For the generation of dijet events, we use a chain of multiple generative models. One particle feature Model generates the jet constituents based on jet features that are generated by a jet feature model. The jet feature model generates the jet features for both jets in the event and is conditioned on the dijet mass of the jet pair. This conditioniong allows us to train on sideband region in dijet mass and sample in the signal region, where a signal is expected.

The particle feature model is the EPiC Flow Matching model introduced here. EPiC Flow Matching is a Continuous Normalising Flow that is trained with a simulation free approach called Flow Matching. The model uses DeepSet based EPiC layers for the architecture, which allow for good scalability to high set sizes.

The jet feature model is also trained with Flow Matching, but since it doesn't model point clouds, a simple fully connected architecture is used.

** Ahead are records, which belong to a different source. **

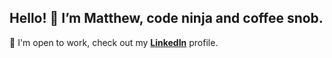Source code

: Hello! 👋 I’m Matthew, code ninja and coffee snob.
---

:wrench: I'm open to work, check out my **[LinkedIn]** profile.

[LinkedIn]: https://linkedin.com/in/matthew-j-sim

<!---
stackpwnies/stackpwnies is a ✨ special ✨ repository because its `README.md` (this file) appears on your GitHub profile.
You can click the Preview link to take a look at your changes.
--->
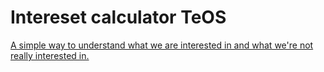 # Intereset calculator TeOS

[A simple way to understand what we are interested in and what we're not really interested in.](https://iaah04.github.io/interest-calculator-teos/)
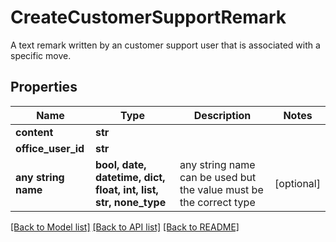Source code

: # CreateCustomerSupportRemark

A text remark written by an customer support user that is associated with a specific move.

## Properties
Name | Type | Description | Notes
------------ | ------------- | ------------- | -------------
**content** | **str** |  | 
**office_user_id** | **str** |  | 
**any string name** | **bool, date, datetime, dict, float, int, list, str, none_type** | any string name can be used but the value must be the correct type | [optional]

[[Back to Model list]](../README.md#documentation-for-models) [[Back to API list]](../README.md#documentation-for-api-endpoints) [[Back to README]](../README.md)


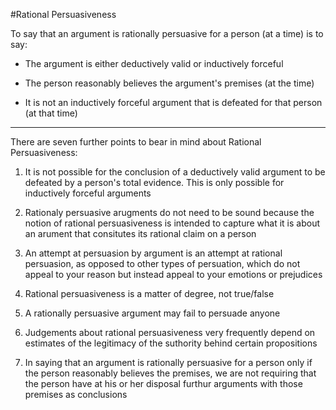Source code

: #Rational Persuasiveness

To say that an argument is rationally persuasive for a person (at a time) is to say:

- The argument is either deductively valid or inductively forceful

- The person reasonably believes the argument's premises (at the time)

- It is not an inductively forceful argument that is defeated for that person (at that time)

***

There are seven further points to bear in mind about Rational Persuasiveness:

1. It is not possible for the conclusion of a deductively valid argument to be defeated by a person's total evidence. This is only possible for inductively forceful arguments

2. Rationaly persuasive arugments do not need to be sound because the notion of rational persuasiveness is intended to capture what it is about an arument that consitutes its rational claim on a person

3. An attempt at persuasion by argument is an attempt at rational persuasion, as opposed to other types of persuation, which do not appeal to your reason but instead appeal to your emotions or prejudices

4. Rational persuasiveness is a matter of degree, not true/false

5. A rationally persuasive argument may fail to persuade anyone

6. Judgements about rational persuasiveness very frequently depend on estimates of the legitimacy of the suthority behind certain propositions

7. In saying that an argument is rationally persuasive for a person only if the person reasonably believes the premises, we are not requiring that the person have at his or her disposal furthur arguments with those premises as conclusions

This repository uses pytorch lightning, hydra for model configurations and supports logging with comet and wandb. For a deeper explanation of how to use this repository, please have a look at the template directly.

How to run

Install dependencies

# clone project
git clone https://github.com/YourGithubName/your-repo-name
cd your-repo-name

# [OPTIONAL] create conda environment
conda create -n myenv python=3.10
conda activate myenv

# install pytorch according to instructions
# https://pytorch.org/get-started/

# install requirements
pip install -r requirements.txt

Create .env file to set paths and API keys

PROJEKT_ROOT="/folder/folder/"
DATA_DIR="/folder/folder/"
LOG_DIR="/folder/folder/"
COMET_API_TOKEN="XXXXXXXXXX"

Before training, the data needs to be downloaded. Because the data simply consists of all jet constituents from a dijet event, the data has to be clustered and prepared first. This can be done with this code.

Then the jet feature model can be trained with

python src/train.py experiment=lhco/lhco_jet_features

and the particle feature model with

python src/train.py experiment=lhco/lhco_both_jets

After training both models, one can generate the events with the lhco_full_eval notebook. The classifier training and evaluation plots were done with this code. This code also contains an EPiC classifier that can be used to quickly evaluate if the generated samples can fool a classifier, but this is not used in the paper.